* _WHAT TO DO_
Records follow. Copy every line with "problem".

(Stored data)
'''

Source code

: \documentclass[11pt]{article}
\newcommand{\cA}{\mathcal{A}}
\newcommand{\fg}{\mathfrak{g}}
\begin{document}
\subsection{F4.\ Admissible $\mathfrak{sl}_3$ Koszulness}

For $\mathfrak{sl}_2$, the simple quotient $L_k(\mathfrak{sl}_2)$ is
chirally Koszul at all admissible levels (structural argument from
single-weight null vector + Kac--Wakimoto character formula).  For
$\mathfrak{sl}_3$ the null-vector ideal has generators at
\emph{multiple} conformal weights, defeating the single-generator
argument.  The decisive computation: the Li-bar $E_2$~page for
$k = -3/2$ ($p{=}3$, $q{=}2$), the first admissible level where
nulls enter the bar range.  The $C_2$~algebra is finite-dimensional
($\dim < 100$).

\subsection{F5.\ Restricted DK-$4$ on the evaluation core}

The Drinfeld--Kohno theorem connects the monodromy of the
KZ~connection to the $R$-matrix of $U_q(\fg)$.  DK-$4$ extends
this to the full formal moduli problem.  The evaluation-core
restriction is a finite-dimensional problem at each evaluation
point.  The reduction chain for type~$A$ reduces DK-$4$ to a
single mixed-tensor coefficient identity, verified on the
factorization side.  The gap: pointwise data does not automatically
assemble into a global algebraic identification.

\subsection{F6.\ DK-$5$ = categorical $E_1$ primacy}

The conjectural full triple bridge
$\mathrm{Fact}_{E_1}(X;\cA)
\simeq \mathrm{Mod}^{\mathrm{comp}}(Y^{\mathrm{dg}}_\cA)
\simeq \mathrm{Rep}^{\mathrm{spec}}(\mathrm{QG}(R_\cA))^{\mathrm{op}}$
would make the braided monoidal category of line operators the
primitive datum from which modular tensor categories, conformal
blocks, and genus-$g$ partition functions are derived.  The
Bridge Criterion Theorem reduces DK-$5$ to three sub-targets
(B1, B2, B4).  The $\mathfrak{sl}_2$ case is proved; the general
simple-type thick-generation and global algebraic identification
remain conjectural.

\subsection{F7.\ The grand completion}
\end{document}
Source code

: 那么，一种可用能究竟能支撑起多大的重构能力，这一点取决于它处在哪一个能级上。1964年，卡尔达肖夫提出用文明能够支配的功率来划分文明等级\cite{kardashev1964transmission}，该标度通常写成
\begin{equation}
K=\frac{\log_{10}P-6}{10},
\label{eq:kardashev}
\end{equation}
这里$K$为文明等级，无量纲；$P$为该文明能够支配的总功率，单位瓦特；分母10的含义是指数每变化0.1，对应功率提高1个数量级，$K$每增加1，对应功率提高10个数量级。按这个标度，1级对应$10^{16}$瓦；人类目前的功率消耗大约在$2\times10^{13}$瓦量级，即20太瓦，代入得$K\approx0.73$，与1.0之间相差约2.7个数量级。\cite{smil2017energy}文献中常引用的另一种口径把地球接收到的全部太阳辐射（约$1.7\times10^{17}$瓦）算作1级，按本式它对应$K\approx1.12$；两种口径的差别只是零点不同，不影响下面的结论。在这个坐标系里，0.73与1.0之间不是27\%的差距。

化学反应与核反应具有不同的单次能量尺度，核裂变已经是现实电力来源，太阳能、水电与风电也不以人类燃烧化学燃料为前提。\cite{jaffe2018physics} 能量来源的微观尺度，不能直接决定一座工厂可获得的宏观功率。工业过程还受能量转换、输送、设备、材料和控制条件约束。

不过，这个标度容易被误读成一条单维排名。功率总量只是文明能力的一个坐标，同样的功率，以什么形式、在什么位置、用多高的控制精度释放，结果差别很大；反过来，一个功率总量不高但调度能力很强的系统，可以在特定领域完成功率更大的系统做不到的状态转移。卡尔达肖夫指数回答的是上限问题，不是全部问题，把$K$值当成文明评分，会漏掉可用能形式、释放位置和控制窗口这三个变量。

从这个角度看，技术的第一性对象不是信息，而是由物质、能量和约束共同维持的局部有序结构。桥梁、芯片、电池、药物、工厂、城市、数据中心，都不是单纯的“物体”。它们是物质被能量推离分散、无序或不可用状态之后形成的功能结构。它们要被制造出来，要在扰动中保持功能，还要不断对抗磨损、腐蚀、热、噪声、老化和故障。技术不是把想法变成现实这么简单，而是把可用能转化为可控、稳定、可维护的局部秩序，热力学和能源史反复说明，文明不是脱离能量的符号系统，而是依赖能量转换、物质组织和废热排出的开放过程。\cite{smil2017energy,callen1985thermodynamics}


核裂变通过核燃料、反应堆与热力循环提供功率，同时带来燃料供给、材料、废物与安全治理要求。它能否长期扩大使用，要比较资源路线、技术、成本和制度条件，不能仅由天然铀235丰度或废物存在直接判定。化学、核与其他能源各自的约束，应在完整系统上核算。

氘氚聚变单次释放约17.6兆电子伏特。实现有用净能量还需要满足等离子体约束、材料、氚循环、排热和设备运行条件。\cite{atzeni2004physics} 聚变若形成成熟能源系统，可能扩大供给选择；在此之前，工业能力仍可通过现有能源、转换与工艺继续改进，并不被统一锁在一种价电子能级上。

'''

* _TASK SOLUTION_
this to the full formal moduli problem.  The evaluation-core
restriction is a finite-dimensional problem at each evaluation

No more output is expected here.